Family of Gulf emigrant relives nightmare

December 13, 2014 12:24 am | Updated 12:24 am IST - KALAMADUGU (ADILABAD DIST.):

Narsavva and Nagesh, wife and son of the deceased Desaraji Sathaiah cry inconsolably on the arrival of his body at Kalamadugu in Adilabad district on Thursday night. Photo: S. Harpal Singh

Narsavva and Nagesh, wife and son of the deceased Desaraji Sathaiah cry inconsolably on the arrival of his body at Kalamadugu in Adilabad district on Thursday night. Photo: S. Harpal Singh

It was not just the eeriness of a night funeral or the heart wrenching cries of mourners on Thursday that set Desaraji Sathaiah’s last rites apart. It was kind of bizarre as the cremation was being held almost six months after the death of the unfortunate expatriate in Dammam, Saudi Arabia.

The funeral also brought Narsavva and Nagesh, the widow and teenaged son of Sathaiah, face-to-face with the harsh reality of life without the assuring presence of their family head. The tears which both of them had controlled for the last six months gushed out in a flood as the dead body was brought to the cremation ground on the outskirts of this village.

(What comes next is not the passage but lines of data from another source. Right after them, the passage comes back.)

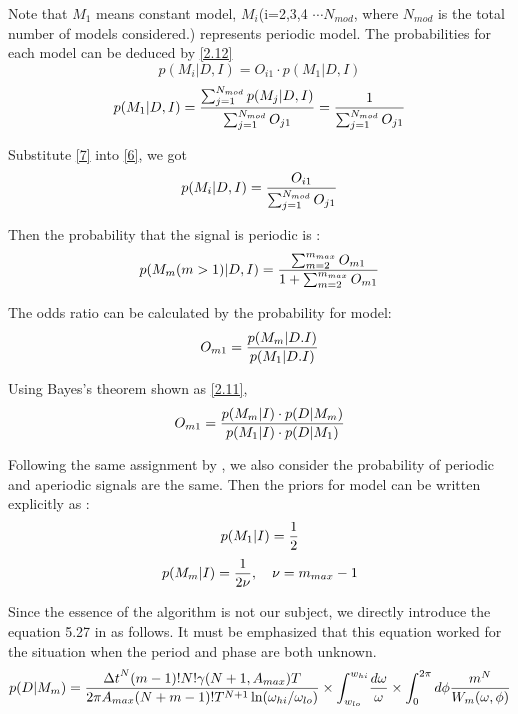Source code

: \documentclass[twoside,twocolumn]{aastex63}
\begin{document}
Note that $M_1$ means constant model, $M_i$(i=2,3,4 $\cdots N_{mod}$, where $N_{mod}$ is the total number of models considered.) represents periodic model. The probabilities for each model can be deduced by \ref{2.12}
\begin{equation}\label{6}
p(M_i|D,I)=O_{i1}\cdot p(M_1|D,I)
\end{equation}
\begin{equation}\label{7}
p(M_1|D,I)={{\sum_{j=1}^{N_{mod}} p(M_j|D,I)}\over {\sum_{j=1}^{N_{mod}} O_{j1}}}
={1\over {\sum_{j=1}^{N_{mod}} O_{j1}}}	
\end{equation}

Substitute \ref{7} into \ref{6}, we got
\begin{equation}\label{2.13}
p(M_i|D,I)={O_{i1}\over {\sum_{j=1}^{N_{mod}} O_{j1}}}
\end{equation}

Then the probability that the signal is periodic is :
\begin{equation}\label{5.2}
p(M_m(m>1)|D,I)={{\sum_{m=2}^{m_{max}} O_{m1}}\over {1+\sum_{m=2}^{m_{max}} O_{m1}}}
\end{equation}

The odds ratio can be calculated by the probability for model:
\begin{equation}
O_{m1}={{p(M_m|D.I)}\over {p(M_1|D.I)}}
\end{equation}

Using Bayes's theorem shown as \ref{2.11},
\begin{equation}\label{11}
O_{m1}={{p(M_m|I)\cdot p(D|M_m)}\over {p(M_1|I)\cdot p(D|M_1)}}
\end{equation}

Following the same assignment by \citep{1992ApJ...398..146G}, we also consider the probability of periodic and aperiodic signals are the same. Then the priors for model can be written explicitly as :
\begin{equation}\label{12}
p(M_1|I)={1\over 2}	
\end{equation}
\begin{equation}\label{13}
p(M_m|I)={1\over {2\nu}}	, \quad \nu =m_{max}-1
\end{equation}

Since the essence of the algorithm is not our subject, we directly introduce the equation 5.27 in \citep{1992ApJ...398..146G} as follows. It must be emphasized that this equation worked for the situation when the period and phase are both unknown. 
\begin{equation}\label{5.27}
p(D|M_m)={{{\Delta t}^N (m-1)! N! \gamma(N+1,A_{max})T}\over{2\pi A_{max} (N+m-1)!T^{N+1} \ln(\omega_{hi}/\omega_{lo})}}\times {\int_{w_{lo}}^{w_{hi}}}{{d\omega}\over{\omega}}\times {\int_0^{2\pi}d\phi{m^N\over W_m(\omega,\phi)}}	
\end{equation}
\end{document}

In fact it was Narsavva who had claimed the dead body at the Shamshabad airport and brought the casket to the village sitting for the agonising nine hours which the ambulance consumed to reach the village. “She did break down at times but was mostly composed,” said Shaik Chand Pasha, president of the Jagtial based NGO Gulf Returning Members Welfare Society (GRMWS), who helped the widow with the proceedings.

“The family needs all the support it can get,” said farmer Rekala Krishnamurthy, for whom Sathaiah, a blacksmith by profession used to make agriculture implements.

She has kept her sanity all along but it may be difficult to do so now, he adds imagining of the times ahead which could even make the son dropping out of school.

Gaddi Rajanna, a neighbour recalled the joyous time he spent with the hardworking blacksmith in the lane who died within 15 days of his reaching Dammam. “He used to crack jokes often and make us laugh,” he said.

According to his relatives, Sathaiah had incurred a debt of Rs. 3 lakh for marrying off his two daughters.

“He decided to emigrate to work in Dammam only to repay this debt,” Mr. Chand Pasha said.

Like many others of his kind, the Kalamadugu blacksmith too was cheated by his travel and emigration agent, which resulted in the authorities in Saudi Arabia refusing to send the body back as the immigration papers of the deceased were not in order,” he alleged.